> _ACTIVITY_
Could you write out every entry exactly as it stands?

> _Source texts of formatted documents_

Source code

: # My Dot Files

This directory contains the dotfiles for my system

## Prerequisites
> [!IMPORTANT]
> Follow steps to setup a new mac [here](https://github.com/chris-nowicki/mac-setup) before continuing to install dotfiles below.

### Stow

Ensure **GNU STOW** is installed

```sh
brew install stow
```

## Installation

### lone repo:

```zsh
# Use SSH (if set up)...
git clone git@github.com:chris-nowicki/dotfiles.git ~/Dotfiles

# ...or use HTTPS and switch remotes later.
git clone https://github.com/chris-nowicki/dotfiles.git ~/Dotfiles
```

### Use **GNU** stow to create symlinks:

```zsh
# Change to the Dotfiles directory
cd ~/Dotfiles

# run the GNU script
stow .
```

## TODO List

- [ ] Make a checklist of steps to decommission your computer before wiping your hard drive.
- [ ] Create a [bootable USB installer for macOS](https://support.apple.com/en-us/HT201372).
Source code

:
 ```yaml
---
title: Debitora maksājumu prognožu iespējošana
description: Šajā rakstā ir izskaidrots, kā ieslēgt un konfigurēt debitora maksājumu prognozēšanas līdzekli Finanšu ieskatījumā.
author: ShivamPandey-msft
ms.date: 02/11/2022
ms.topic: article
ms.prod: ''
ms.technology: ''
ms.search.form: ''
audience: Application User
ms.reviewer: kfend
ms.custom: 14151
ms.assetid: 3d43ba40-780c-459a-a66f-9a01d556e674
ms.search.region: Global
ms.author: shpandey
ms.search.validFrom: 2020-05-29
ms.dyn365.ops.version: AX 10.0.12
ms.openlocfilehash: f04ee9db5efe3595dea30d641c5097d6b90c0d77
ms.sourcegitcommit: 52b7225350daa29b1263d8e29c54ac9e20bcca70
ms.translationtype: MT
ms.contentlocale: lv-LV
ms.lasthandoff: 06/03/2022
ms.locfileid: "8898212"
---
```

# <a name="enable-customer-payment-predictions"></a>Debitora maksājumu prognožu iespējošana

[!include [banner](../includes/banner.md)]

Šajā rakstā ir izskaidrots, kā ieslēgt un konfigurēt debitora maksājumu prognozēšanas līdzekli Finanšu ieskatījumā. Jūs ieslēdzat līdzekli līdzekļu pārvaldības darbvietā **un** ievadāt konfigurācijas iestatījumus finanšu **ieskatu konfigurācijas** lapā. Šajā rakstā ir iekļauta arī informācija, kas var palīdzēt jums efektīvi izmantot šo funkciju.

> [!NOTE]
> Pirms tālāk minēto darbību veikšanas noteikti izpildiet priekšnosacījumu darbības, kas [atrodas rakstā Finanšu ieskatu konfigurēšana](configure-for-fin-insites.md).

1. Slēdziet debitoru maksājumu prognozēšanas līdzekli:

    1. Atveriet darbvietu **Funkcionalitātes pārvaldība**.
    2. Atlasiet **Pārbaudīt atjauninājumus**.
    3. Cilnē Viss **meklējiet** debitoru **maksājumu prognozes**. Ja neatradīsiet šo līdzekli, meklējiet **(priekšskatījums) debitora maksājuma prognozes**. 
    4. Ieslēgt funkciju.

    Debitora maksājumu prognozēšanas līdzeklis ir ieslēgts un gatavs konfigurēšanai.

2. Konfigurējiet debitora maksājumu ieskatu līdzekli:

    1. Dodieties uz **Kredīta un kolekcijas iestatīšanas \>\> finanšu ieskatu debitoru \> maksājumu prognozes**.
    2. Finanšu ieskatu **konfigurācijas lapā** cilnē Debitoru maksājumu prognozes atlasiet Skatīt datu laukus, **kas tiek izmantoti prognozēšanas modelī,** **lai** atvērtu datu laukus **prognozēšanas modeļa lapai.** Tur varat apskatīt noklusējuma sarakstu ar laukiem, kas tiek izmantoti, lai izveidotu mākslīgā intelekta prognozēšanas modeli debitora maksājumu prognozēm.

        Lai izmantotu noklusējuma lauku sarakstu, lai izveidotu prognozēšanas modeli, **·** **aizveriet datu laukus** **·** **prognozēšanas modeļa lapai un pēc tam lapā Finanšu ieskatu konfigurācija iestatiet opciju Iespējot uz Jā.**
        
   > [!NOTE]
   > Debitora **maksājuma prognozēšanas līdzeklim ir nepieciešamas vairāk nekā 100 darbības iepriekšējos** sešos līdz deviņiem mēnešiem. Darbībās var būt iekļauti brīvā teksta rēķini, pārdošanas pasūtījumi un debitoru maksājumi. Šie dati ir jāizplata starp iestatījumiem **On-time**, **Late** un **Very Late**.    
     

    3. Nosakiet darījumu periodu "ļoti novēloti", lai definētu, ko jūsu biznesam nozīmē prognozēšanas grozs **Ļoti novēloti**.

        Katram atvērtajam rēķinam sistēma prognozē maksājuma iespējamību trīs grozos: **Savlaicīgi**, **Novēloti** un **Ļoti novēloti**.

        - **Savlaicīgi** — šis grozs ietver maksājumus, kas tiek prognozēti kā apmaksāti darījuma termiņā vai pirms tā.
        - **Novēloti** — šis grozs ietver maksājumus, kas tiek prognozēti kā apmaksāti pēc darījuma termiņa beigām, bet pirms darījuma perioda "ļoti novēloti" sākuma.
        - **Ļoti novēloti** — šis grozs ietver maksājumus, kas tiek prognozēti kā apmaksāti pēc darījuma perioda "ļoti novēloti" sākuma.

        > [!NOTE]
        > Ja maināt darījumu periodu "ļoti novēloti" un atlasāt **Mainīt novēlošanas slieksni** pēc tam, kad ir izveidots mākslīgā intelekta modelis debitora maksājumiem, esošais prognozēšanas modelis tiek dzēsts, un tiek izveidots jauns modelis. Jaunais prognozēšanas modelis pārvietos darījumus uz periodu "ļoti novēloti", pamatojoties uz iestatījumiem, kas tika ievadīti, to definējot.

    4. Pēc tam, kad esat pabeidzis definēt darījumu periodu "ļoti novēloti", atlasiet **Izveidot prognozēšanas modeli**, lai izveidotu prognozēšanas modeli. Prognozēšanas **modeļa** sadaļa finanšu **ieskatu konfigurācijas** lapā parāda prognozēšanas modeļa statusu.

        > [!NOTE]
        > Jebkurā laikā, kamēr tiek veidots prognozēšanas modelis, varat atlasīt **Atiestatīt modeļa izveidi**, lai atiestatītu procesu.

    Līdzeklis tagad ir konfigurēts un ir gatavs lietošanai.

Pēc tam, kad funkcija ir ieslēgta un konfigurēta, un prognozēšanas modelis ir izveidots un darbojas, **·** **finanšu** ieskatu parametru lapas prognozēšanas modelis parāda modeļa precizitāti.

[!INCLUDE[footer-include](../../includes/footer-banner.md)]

> _RESPONSE FOR THIS EXERCISE_
Source code

: # My Dot Files

This directory contains the dotfiles for my system

## Prerequisites
> [!IMPORTANT]
> Follow steps to setup a new mac [here](https://github.com/chris-nowicki/mac-setup) before continuing to install dotfiles below.

### Stow

Ensure **GNU STOW** is installed

```sh
brew install stow
```

## Installation

### lone repo:

```zsh
# Use SSH (if set up)...
git clone git@github.com:chris-nowicki/dotfiles.git ~/Dotfiles

# ...or use HTTPS and switch remotes later.
git clone https://github.com/chris-nowicki/dotfiles.git ~/Dotfiles
```

### Use **GNU** stow to create symlinks:

```zsh
# Change to the Dotfiles directory
cd ~/Dotfiles

# run the GNU script
stow .
```

## TODO List

- [ ] Make a checklist of steps to decommission your computer before wiping your hard drive.
- [ ] Create a [bootable USB installer for macOS](https://support.apple.com/en-us/HT201372).
Source code

:
 ```yaml
---
title: Debitora maksājumu prognožu iespējošana
description: Šajā rakstā ir izskaidrots, kā ieslēgt un konfigurēt debitora maksājumu prognozēšanas līdzekli Finanšu ieskatījumā.
author: ShivamPandey-msft
ms.date: 02/11/2022
ms.topic: article
ms.prod: ''
ms.technology: ''
ms.search.form: ''
audience: Application User
ms.reviewer: kfend
ms.custom: 14151
ms.assetid: 3d43ba40-780c-459a-a66f-9a01d556e674
ms.search.region: Global
ms.author: shpandey
ms.search.validFrom: 2020-05-29
ms.dyn365.ops.version: AX 10.0.12
ms.openlocfilehash: f04ee9db5efe3595dea30d641c5097d6b90c0d77
ms.sourcegitcommit: 52b7225350daa29b1263d8e29c54ac9e20bcca70
ms.translationtype: MT
ms.contentlocale: lv-LV
ms.lasthandoff: 06/03/2022
ms.locfileid: "8898212"
---
```

# <a name="enable-customer-payment-predictions"></a>Debitora maksājumu prognožu iespējošana

[!include [banner](../includes/banner.md)]

Šajā rakstā ir izskaidrots, kā ieslēgt un konfigurēt debitora maksājumu prognozēšanas līdzekli Finanšu ieskatījumā. Jūs ieslēdzat līdzekli līdzekļu pārvaldības darbvietā **un** ievadāt konfigurācijas iestatījumus finanšu **ieskatu konfigurācijas** lapā. Šajā rakstā ir iekļauta arī informācija, kas var palīdzēt jums efektīvi izmantot šo funkciju.

> [!NOTE]
> Pirms tālāk minēto darbību veikšanas noteikti izpildiet priekšnosacījumu darbības, kas [atrodas rakstā Finanšu ieskatu konfigurēšana](configure-for-fin-insites.md).

1. Slēdziet debitoru maksājumu prognozēšanas līdzekli:

    1. Atveriet darbvietu **Funkcionalitātes pārvaldība**.
    2. Atlasiet **Pārbaudīt atjauninājumus**.
    3. Cilnē Viss **meklējiet** debitoru **maksājumu prognozes**. Ja neatradīsiet šo līdzekli, meklējiet **(priekšskatījums) debitora maksājuma prognozes**. 
    4. Ieslēgt funkciju.

    Debitora maksājumu prognozēšanas līdzeklis ir ieslēgts un gatavs konfigurēšanai.

2. Konfigurējiet debitora maksājumu ieskatu līdzekli:

    1. Dodieties uz **Kredīta un kolekcijas iestatīšanas \>\> finanšu ieskatu debitoru \> maksājumu prognozes**.
    2. Finanšu ieskatu **konfigurācijas lapā** cilnē Debitoru maksājumu prognozes atlasiet Skatīt datu laukus, **kas tiek izmantoti prognozēšanas modelī,** **lai** atvērtu datu laukus **prognozēšanas modeļa lapai.** Tur varat apskatīt noklusējuma sarakstu ar laukiem, kas tiek izmantoti, lai izveidotu mākslīgā intelekta prognozēšanas modeli debitora maksājumu prognozēm.

        Lai izmantotu noklusējuma lauku sarakstu, lai izveidotu prognozēšanas modeli, **·** **aizveriet datu laukus** **·** **prognozēšanas modeļa lapai un pēc tam lapā Finanšu ieskatu konfigurācija iestatiet opciju Iespējot uz Jā.**
        
   > [!NOTE]
   > Debitora **maksājuma prognozēšanas līdzeklim ir nepieciešamas vairāk nekā 100 darbības iepriekšējos** sešos līdz deviņiem mēnešiem. Darbībās var būt iekļauti brīvā teksta rēķini, pārdošanas pasūtījumi un debitoru maksājumi. Šie dati ir jāizplata starp iestatījumiem **On-time**, **Late** un **Very Late**.    
     

    3. Nosakiet darījumu periodu "ļoti novēloti", lai definētu, ko jūsu biznesam nozīmē prognozēšanas grozs **Ļoti novēloti**.

        Katram atvērtajam rēķinam sistēma prognozē maksājuma iespējamību trīs grozos: **Savlaicīgi**, **Novēloti** un **Ļoti novēloti**.

        - **Savlaicīgi** — šis grozs ietver maksājumus, kas tiek prognozēti kā apmaksāti darījuma termiņā vai pirms tā.
        - **Novēloti** — šis grozs ietver maksājumus, kas tiek prognozēti kā apmaksāti pēc darījuma termiņa beigām, bet pirms darījuma perioda "ļoti novēloti" sākuma.
        - **Ļoti novēloti** — šis grozs ietver maksājumus, kas tiek prognozēti kā apmaksāti pēc darījuma perioda "ļoti novēloti" sākuma.

        > [!NOTE]
        > Ja maināt darījumu periodu "ļoti novēloti" un atlasāt **Mainīt novēlošanas slieksni** pēc tam, kad ir izveidots mākslīgā intelekta modelis debitora maksājumiem, esošais prognozēšanas modelis tiek dzēsts, un tiek izveidots jauns modelis. Jaunais prognozēšanas modelis pārvietos darījumus uz periodu "ļoti novēloti", pamatojoties uz iestatījumiem, kas tika ievadīti, to definējot.

    4. Pēc tam, kad esat pabeidzis definēt darījumu periodu "ļoti novēloti", atlasiet **Izveidot prognozēšanas modeli**, lai izveidotu prognozēšanas modeli. Prognozēšanas **modeļa** sadaļa finanšu **ieskatu konfigurācijas** lapā parāda prognozēšanas modeļa statusu.

        > [!NOTE]
        > Jebkurā laikā, kamēr tiek veidots prognozēšanas modelis, varat atlasīt **Atiestatīt modeļa izveidi**, lai atiestatītu procesu.

    Līdzeklis tagad ir konfigurēts un ir gatavs lietošanai.

Pēc tam, kad funkcija ir ieslēgta un konfigurēta, un prognozēšanas modelis ir izveidots un darbojas, **·** **finanšu** ieskatu parametru lapas prognozēšanas modelis parāda modeļa precizitāti.

[!INCLUDE[footer-include](../../includes/footer-banner.md)]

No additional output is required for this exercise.